## WORK REQUIRED
Nothing but the lines from the one containing "sentiment of each" through the one containing "- [《完蛋！我被美女包围了", both included, should be given again, each exactly as written below.

## DATASET EXTRACT

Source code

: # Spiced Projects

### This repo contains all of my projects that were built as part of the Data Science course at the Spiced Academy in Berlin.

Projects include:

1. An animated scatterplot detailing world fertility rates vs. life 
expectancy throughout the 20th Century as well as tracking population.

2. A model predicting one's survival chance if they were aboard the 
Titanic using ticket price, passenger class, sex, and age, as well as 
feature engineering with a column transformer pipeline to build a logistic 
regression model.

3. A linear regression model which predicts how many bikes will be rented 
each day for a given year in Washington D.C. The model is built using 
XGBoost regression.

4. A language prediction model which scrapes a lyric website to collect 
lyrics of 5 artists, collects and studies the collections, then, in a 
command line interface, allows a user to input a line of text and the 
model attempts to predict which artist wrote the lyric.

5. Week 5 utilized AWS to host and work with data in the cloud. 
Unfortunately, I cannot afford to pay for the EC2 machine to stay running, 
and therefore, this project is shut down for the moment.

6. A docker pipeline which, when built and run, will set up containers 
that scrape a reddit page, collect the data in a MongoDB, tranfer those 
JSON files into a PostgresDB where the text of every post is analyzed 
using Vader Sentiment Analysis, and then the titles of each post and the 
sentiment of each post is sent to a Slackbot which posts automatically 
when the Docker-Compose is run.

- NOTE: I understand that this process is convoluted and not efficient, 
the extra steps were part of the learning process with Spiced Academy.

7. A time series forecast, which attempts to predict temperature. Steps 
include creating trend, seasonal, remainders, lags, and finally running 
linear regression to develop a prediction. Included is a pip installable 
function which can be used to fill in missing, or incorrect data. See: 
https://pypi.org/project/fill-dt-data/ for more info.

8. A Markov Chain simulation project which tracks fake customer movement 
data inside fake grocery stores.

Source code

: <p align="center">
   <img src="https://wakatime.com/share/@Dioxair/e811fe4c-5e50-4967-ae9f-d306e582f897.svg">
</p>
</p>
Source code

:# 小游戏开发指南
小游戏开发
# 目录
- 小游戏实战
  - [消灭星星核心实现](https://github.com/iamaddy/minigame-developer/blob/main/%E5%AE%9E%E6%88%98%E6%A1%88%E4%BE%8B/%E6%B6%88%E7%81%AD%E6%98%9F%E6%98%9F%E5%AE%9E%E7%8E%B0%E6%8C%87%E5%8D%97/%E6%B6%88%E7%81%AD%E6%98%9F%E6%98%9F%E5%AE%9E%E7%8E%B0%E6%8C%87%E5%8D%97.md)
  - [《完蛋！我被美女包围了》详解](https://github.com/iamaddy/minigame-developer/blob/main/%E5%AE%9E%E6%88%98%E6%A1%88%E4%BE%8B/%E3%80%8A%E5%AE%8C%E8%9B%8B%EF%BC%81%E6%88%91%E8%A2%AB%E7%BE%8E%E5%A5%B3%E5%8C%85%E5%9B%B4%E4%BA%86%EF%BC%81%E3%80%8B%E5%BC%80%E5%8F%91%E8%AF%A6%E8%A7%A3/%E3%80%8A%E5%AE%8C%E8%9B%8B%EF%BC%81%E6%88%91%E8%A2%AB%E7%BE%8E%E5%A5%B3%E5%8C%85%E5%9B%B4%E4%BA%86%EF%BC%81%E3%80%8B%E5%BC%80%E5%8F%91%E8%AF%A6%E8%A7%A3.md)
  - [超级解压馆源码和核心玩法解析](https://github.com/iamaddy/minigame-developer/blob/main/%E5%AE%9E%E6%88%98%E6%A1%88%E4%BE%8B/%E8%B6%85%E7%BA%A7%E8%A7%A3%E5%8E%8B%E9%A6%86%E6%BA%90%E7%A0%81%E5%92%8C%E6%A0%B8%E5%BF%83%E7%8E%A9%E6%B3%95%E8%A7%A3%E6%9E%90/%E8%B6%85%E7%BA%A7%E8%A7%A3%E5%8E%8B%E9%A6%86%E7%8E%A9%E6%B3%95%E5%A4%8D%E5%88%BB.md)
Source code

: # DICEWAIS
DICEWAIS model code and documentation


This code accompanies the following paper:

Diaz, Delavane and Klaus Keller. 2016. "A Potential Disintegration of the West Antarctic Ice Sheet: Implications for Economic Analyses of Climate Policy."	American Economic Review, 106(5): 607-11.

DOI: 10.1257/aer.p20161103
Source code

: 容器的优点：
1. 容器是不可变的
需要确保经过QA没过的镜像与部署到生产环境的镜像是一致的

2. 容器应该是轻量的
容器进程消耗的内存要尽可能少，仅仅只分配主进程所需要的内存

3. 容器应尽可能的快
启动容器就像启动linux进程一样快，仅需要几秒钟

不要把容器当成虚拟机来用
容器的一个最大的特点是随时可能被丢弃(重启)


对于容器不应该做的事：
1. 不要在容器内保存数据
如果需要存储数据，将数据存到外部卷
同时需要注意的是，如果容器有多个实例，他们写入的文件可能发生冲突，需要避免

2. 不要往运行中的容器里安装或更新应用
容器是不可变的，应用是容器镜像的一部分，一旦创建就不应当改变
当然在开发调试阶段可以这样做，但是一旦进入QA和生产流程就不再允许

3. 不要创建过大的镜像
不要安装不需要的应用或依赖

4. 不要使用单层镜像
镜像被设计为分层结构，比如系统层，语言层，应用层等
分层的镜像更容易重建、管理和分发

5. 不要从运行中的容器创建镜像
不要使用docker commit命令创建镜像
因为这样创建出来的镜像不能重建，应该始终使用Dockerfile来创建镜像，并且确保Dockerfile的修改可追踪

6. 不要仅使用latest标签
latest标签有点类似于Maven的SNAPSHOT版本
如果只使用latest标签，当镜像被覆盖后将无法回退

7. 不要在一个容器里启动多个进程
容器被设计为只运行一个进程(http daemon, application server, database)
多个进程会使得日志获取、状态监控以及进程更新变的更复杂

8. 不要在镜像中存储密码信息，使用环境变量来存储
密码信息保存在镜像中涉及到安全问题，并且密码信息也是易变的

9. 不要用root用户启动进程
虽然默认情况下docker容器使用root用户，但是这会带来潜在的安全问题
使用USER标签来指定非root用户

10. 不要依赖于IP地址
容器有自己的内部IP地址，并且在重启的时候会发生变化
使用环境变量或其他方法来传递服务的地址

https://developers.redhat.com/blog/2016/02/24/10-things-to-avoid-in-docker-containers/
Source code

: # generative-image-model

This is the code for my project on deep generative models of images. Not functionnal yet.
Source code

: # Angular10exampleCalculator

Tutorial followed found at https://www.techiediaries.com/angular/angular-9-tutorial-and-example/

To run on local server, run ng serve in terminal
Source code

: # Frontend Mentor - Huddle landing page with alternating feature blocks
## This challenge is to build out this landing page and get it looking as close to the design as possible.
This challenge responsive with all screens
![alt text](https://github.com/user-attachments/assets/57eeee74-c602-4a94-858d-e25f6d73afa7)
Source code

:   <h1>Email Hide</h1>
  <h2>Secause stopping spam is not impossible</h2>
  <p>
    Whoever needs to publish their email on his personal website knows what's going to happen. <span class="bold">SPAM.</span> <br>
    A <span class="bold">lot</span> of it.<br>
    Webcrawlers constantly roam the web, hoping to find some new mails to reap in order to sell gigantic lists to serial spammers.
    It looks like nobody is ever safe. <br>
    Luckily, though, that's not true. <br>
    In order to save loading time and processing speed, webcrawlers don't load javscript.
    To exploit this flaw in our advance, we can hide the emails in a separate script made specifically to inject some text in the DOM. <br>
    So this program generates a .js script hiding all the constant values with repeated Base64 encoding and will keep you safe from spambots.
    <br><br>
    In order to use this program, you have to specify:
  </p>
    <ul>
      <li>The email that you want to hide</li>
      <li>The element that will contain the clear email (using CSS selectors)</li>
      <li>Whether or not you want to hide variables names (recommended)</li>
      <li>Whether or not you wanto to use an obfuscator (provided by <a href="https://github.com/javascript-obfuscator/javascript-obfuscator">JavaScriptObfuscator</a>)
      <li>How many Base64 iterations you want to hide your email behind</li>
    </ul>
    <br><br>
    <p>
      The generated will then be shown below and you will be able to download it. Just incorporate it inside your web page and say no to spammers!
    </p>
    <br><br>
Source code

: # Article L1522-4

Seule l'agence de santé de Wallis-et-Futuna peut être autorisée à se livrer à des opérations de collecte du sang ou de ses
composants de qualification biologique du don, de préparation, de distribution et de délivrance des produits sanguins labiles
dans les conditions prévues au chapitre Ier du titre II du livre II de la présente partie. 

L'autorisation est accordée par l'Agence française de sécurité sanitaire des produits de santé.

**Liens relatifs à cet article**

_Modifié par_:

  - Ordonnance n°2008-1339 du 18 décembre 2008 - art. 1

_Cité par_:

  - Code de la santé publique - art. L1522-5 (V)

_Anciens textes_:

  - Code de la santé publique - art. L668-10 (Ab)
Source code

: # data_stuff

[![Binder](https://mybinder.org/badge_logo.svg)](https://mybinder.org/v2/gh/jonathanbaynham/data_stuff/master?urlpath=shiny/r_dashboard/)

## ANSWER BOX
sentiment of each post is sent to a Slackbot which posts automatically 
when the Docker-Compose is run.

- NOTE: I understand that this process is convoluted and not efficient, 
the extra steps were part of the learning process with Spiced Academy.

7. A time series forecast, which attempts to predict temperature. Steps 
include creating trend, seasonal, remainders, lags, and finally running 
linear regression to develop a prediction. Included is a pip installable 
function which can be used to fill in missing, or incorrect data. See: 
https://pypi.org/project/fill-dt-data/ for more info.

8. A Markov Chain simulation project which tracks fake customer movement 
data inside fake grocery stores.

Source code

: <p align="center">
   <img src="https://wakatime.com/share/@Dioxair/e811fe4c-5e50-4967-ae9f-d306e582f897.svg">
</p>
</p>
Source code

:# 小游戏开发指南
小游戏开发
# 目录
- 小游戏实战
  - [消灭星星核心实现](https://github.com/iamaddy/minigame-developer/blob/main/%E5%AE%9E%E6%88%98%E6%A1%88%E4%BE%8B/%E6%B6%88%E7%81%AD%E6%98%9F%E6%98%9F%E5%AE%9E%E7%8E%B0%E6%8C%87%E5%8D%97/%E6%B6%88%E7%81%AD%E6%98%9F%E6%98%9F%E5%AE%9E%E7%8E%B0%E6%8C%87%E5%8D%97.md)
  - [《完蛋！我被美女包围了》详解](https://github.com/iamaddy/minigame-developer/blob/main/%E5%AE%9E%E6%88%98%E6%A1%88%E4%BE%8B/%E3%80%8A%E5%AE%8C%E8%9B%8B%EF%BC%81%E6%88%91%E8%A2%AB%E7%BE%8E%E5%A5%B3%E5%8C%85%E5%9B%B4%E4%BA%86%EF%BC%81%E3%80%8B%E5%BC%80%E5%8F%91%E8%AF%A6%E8%A7%A3/%E3%80%8A%E5%AE%8C%E8%9B%8B%EF%BC%81%E6%88%91%E8%A2%AB%E7%BE%8E%E5%A5%B3%E5%8C%85%E5%9B%B4%E4%BA%86%EF%BC%81%E3%80%8B%E5%BC%80%E5%8F%91%E8%AF%A6%E8%A7%A3.md)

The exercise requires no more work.